Dataset entries
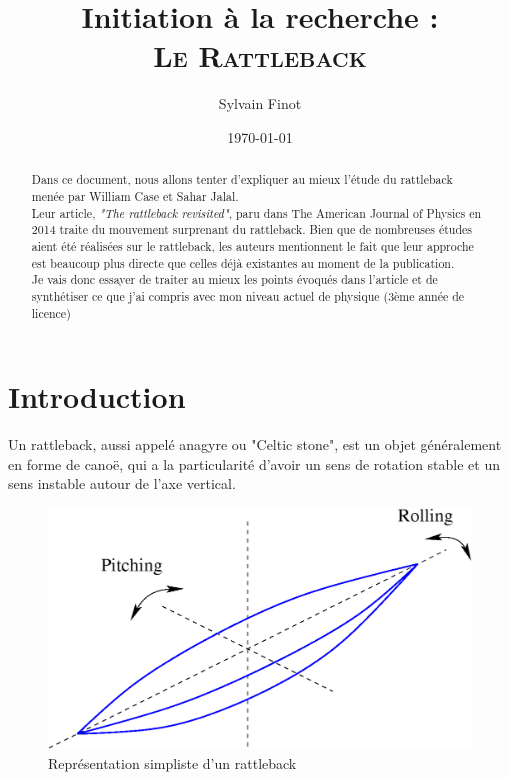\documentclass[12pt,a4paper]{article}
\author{Sylvain Finot}
\title{Initiation à la recherche :\\[1ex] \scshape Le Rattleback}
\date{\today}
\begin{document}
	\maketitle
	\thispagestyle{firststyle}
	\begin{abstract}
		Dans ce document, nous allons tenter d'expliquer au mieux l'étude du rattleback menée par William Case et Sahar Jalal.\\
		Leur article, \textit{"The rattleback revisited"}, paru dans The American Journal of Physics en 2014 traite du mouvement surprenant du rattleback. Bien que de nombreuses études aient été réalisées sur le rattleback, les auteurs mentionnent le fait que leur approche est beaucoup plus directe que celles déjà existantes au moment de la publication.\\
		
		Je vais donc essayer de traiter au mieux les points évoqués dans l'article et de synthétiser ce que j'ai compris avec mon niveau actuel de physique (3ème année de licence)
	\end{abstract}
	\section{Introduction}
	Un rattleback, aussi appelé anagyre ou "Celtic stone", est un objet généralement en forme de canoë, qui a la particularité d'avoir un sens de rotation stable et un sens instable autour de l'axe vertical.
	\begin{figure}[h]
		\centering
		\includegraphics[scale=0.2]{Rolling-pitching}
		\caption[]{Représentation simpliste d'un rattleback}
		\label{fig:rolling-pitching}
	\end{figure}
	
\end{document}
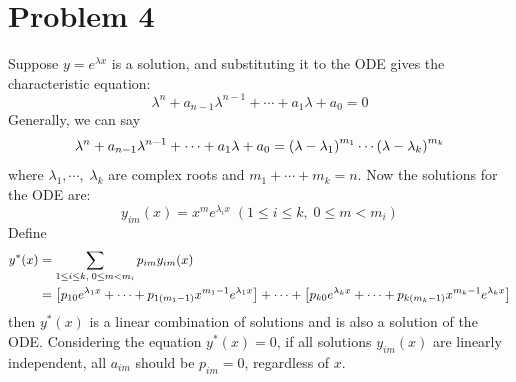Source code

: \documentclass[10pt]{article}
\begin{document}
\section*{Problem 4}
Suppose $y = e^{\lambda x}$ is a solution, and substituting it to the ODE gives the characteristic equation: 
$$\lambda^n + a_{n-1}\lambda^{n-1} + \cdots + a_1\lambda + a_0 = 0$$
Generally, we can say 
$$\lambda^n + a_{n-1}\lambda^{n-1} + \cdots + a_1\lambda + a_0 = \qty(\lambda - \lambda_1)^{m_1}\cdots\qty(\lambda - \lambda_k)^{m_k}$$
where $\lambda_1, \cdots, \; \lambda_k$ are complex roots and $m_1 + \cdots + m_k = n$. Now the solutions for the ODE are:
$$y_{im}(x) = x^me^{\lambda_ix} \; (1 \leq i\leq k, \; 0 \leq m < m_i)$$
Define 
\begin{align*}
    y^{*}(x) &= \sum_{1 \leq i\leq k, \; 0 \leq m < m_i}p_{im}y_{im}(x) \\
    &= \qty[p_{10}e^{\lambda_1x} + \cdots + p_{1(m_1-1)}x^{m_1-1}e^{\lambda_1x}] + \cdots + \qty[p_{k0}e^{\lambda_kx} + \cdots + p_{k(m_k-1)}x^{m_k-1}e^{\lambda_kx}]
\end{align*}
then $y^{*}(x)$ is a linear combination of solutions and is also a solution of the ODE.
Considering the equation $y^{*}(x) = 0$, if all solutions $y_{im}(x)$ are linearly independent, all $a_{im}$ should be $p_{im} = 0$, regardless of $x$.
\end{document}
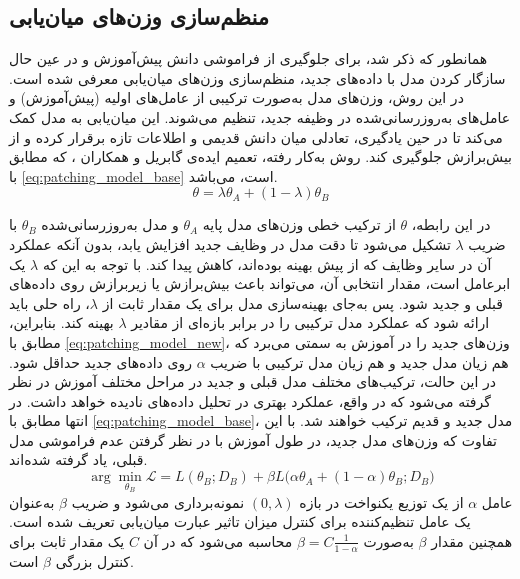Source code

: \subsection{منظم‌سازی وزن‌های میان‌یابی}
همانطور که ذکر شد، برای جلوگیری از فراموشی دانش پیش‌آموزش و در عین حال سازگار کردن مدل با داده‌های جدید، منظم‌سازی وزن‌های میان‌یابی
 معرفی شده است. در این روش، وزن‌های مدل به‌صورت ترکیبی از عامل‌های اولیه (پیش‌آموزش) و عامل‌های به‌روزرسانی‌شده در وظیفه جدید، تنظیم می‌شوند. این میان‌یابی به مدل کمک می‌کند تا در حین یادگیری، تعادلی میان دانش قدیمی و اطلاعات تازه برقرار کرده و از بیش‌برازش
  جلوگیری کند. روش به‌کار رفته، تعمیم ایده‌ی گابریل و همکاران
  \cite{patchingmodels}،
 که مطابق با \eqref{eq:patching_model_base} است، می‌باشد.
\begin{equation}\label{eq:patching_model_base}
\theta = \lambda \theta_A + (1 - \lambda) \theta_B
\end{equation}

در این رابطه، $\theta$ از ترکیب خطی وزن‌های مدل پایه $\theta_A$ و مدل به‌روزرسانی‌شده $\theta_B$ با ضریب $\lambda$ تشکیل می‌شود تا دقت مدل در وظایف جدید افزایش یابد، بدون آنکه عملکرد آن در سایر وظایف که از پیش بهینه بوده‌اند، کاهش پیدا کند. با توجه به این که $\lambda$ یک ابرعامل  است، مقدار انتخابی آن، می‌تواند باعث بیش‌برازش یا زیربرازش روی داده‌های قبلی و جدید شود. پس به‌جای بهینه‌سازی مدل برای یک مقدار ثابت از $\lambda$، راه حلی باید ارائه شود که عملکرد مدل ترکیبی را در برابر بازه‌ای از مقادیر $\lambda$ بهینه کند. بنابراین، مطابق با \eqref{eq:patching_model_new}، وزن‌های جدید را در آموزش به سمتی می‌برد که هم زیان مدل جدید و هم زیان مدل ترکیبی با ضریب $\alpha$ روی داده‌های جدید حداقل شود. در این حالت، ترکیب‌های مختلف مدل قبلی و جدید در مراحل مختلف آموزش در نظر گرفته می‌شود که در واقع، عملکرد بهتری در تحلیل داده‌های نادیده خواهد داشت. در انتها مطابق با \eqref{eq:patching_model_base}، مدل جدید و قدیم ترکیب خواهند شد. با این تفاوت که وزن‌های مدل جدید، در طول آموزش با در نظر گرفتن عدم فراموشی مدل قبلی، یاد گرفته شده‌اند.
\begin{equation}\label{eq:patching_model_new}
	\arg \min_{\theta_B} \mathcal{L} =
	L(\theta_B; D_B) + \beta L\big(\alpha \theta_A + (1 - \alpha)\theta_B; D_B\big)
\end{equation}
عامل \( \alpha \) از یک توزیع یکنواخت در بازه \( (0, \lambda) \) نمونه‌برداری می‌شود و ضریب \( \beta \) به‌عنوان یک عامل تنظیم‌کننده برای کنترل میزان تاثیر عبارت میان‌یابی تعریف شده است. همچنین مقدار \( \beta \) به‌صورت \( \beta = C \frac{1}{1 - \alpha} \) محاسبه می‌شود که در آن \( C \) یک مقدار ثابت برای کنترل بزرگی \(\beta\) است. 

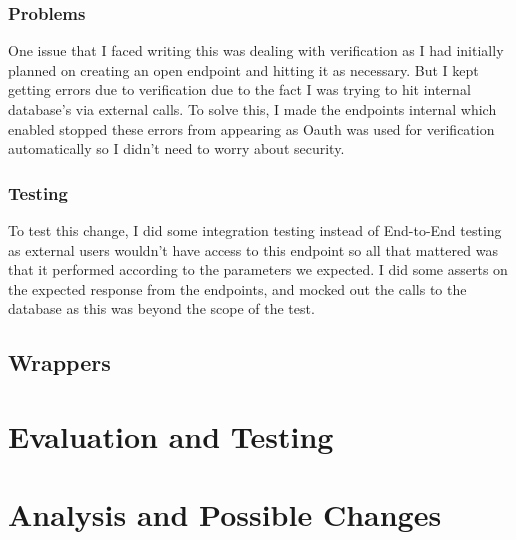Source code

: \subsubsection{Problems}
One issue that I faced writing this was dealing with verification as I had initially planned on creating an open endpoint and hitting it as necessary. But I kept getting errors due to verification due to the fact I was trying to hit internal database's via external calls. To solve this, I made the endpoints internal which enabled stopped these errors from appearing as Oauth was used for verification automatically so I didn't need to worry about security.

\subsubsection{Testing}
To test this change, I did some integration testing instead of End-to-End testing as external users wouldn't have access to this endpoint so all that mattered was that it performed according to the parameters we expected. I did some asserts on the expected response from the endpoints, and mocked out the calls to the database as this was beyond the scope of the test. 


\subsection{Wrappers}

\section{Evaluation and Testing}
\section{Analysis and Possible Changes}
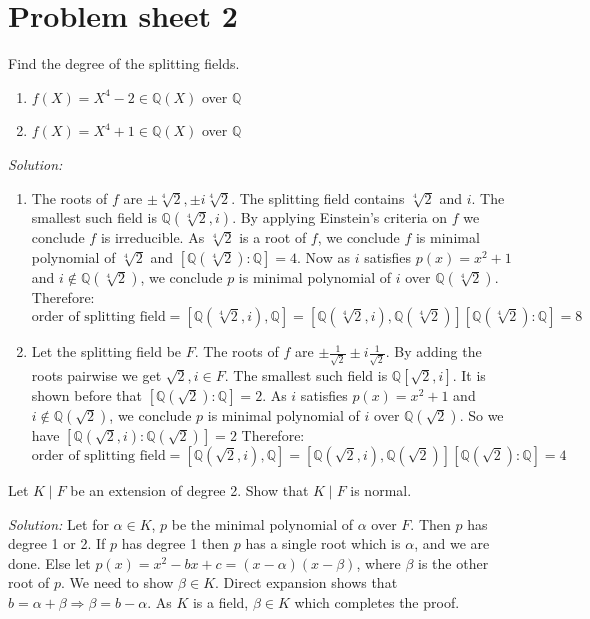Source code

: \documentclass[a4paper, 11pt]{article}
\newenvironment{solution}
    {\textit{Solution:}}
    {}
\begin{document}
\section{Problem sheet 2}


\begin{tcolorbox}[colback=c2,colframe=c1,title=Problem 2.1]
    Find the degree of the splitting fields.
    \begin{enumerate}
        \item $f(X)=X^4-2\in\mathbb Q(X)$ over $\mathbb Q$
        \item $f(X)=X^4+1\in\mathbb Q(X)$ over $\mathbb Q$
    \end{enumerate}
\end{tcolorbox}
\begin{solution}
    \begin{enumerate}
        \item The roots of $f$ are $\pm\sqrt[4]{2},\pm i\sqrt[4]{2}$. The splitting field contains $\sqrt[4]{2}$ and $i$. The smallest such field is $\mathbb{Q}(\sqrt[4]{2},i)$. By applying Einstein's criteria on $f$ we conclude $f$ is irreducible. As $\sqrt[4]{2}$ is a root of $f$, we conclude $f$ is minimal polynomial of $\sqrt[4]{2}$ and $[\mathbb{Q}(\sqrt[4]{2}):\mathbb{Q}]=4$. Now as $i$ satisfies $p(x)=x^2+1$ and $i\notin \mathbb{Q}(\sqrt[4]{2})$, we conclude $p$ is minimal polynomial of $i$ over $\mathbb{Q}(\sqrt[4]{2})$. Therefore:
        $$\text{order of splitting field}=[\mathbb{Q}(\sqrt[4]{2},i),\mathbb{Q}]=[\mathbb{Q}(\sqrt[4]{2},i),\mathbb{Q}(\sqrt[4]{2})][\mathbb{Q}(\sqrt[4]{2}):\mathbb{Q}]=8$$
        \item Let the splitting field be $F$. The roots of $f$ are $\pm\frac{1}{\sqrt{2}}\pm i\frac{1}{\sqrt{2}}$. By adding the roots pairwise we get $\sqrt{2},i\in F$. The smallest such field is $\mathbb{Q}[\sqrt2,i]$. It is shown before that $[\mathbb{Q}(\sqrt{2}):\mathbb{Q}]=2$. As $i$ satisfies $p(x)=x^2+1$ and $i\notin \mathbb{Q}(\sqrt{2})$, we conclude $p$ is minimal polynomial of $i$ over $\mathbb{Q}(\sqrt{2})$. So we have $[\mathbb{Q}(\sqrt{2},i):\mathbb{Q}(\sqrt{2})]=2$ Therefore:
        $$\text{order of splitting field}=[\mathbb{Q}(\sqrt{2},i),\mathbb{Q}]=[\mathbb{Q}(\sqrt{2},i),\mathbb{Q}(\sqrt{2})][\mathbb{Q}(\sqrt{2}):\mathbb{Q}]=4$$
    \end{enumerate}
\end{solution}




\begin{tcolorbox}[colback=c2,colframe=c1,title=Problem 2.2]
    Let $K \mid F$ be an extension of degree 2. Show that $K \mid F$ is normal.
\end{tcolorbox}
\begin{solution}
    Let for $\alpha\in K$, $p$ be the minimal polynomial of $\alpha$ over $F$. Then $p$ has degree 1 or 2. If $p$ has degree 1 then $p$ has a single root which is $\alpha$, and we are done. Else let $p(x)=x^2-b x+c=(x-\alpha)(x-\beta)$, where $\beta$ is the other root of $p$. We need to show $\beta\in K$. Direct expansion shows that  $b=\alpha+\beta\Rightarrow\beta=b-\alpha$. As $K$ is a field, $\beta\in K$ which completes the proof. 
\end{solution}
\end{document}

**What is being asked**:
Taking the records above line by line, count those that hold the word "تنظیم"; the number is the entire answer.

**Response to this task**:
2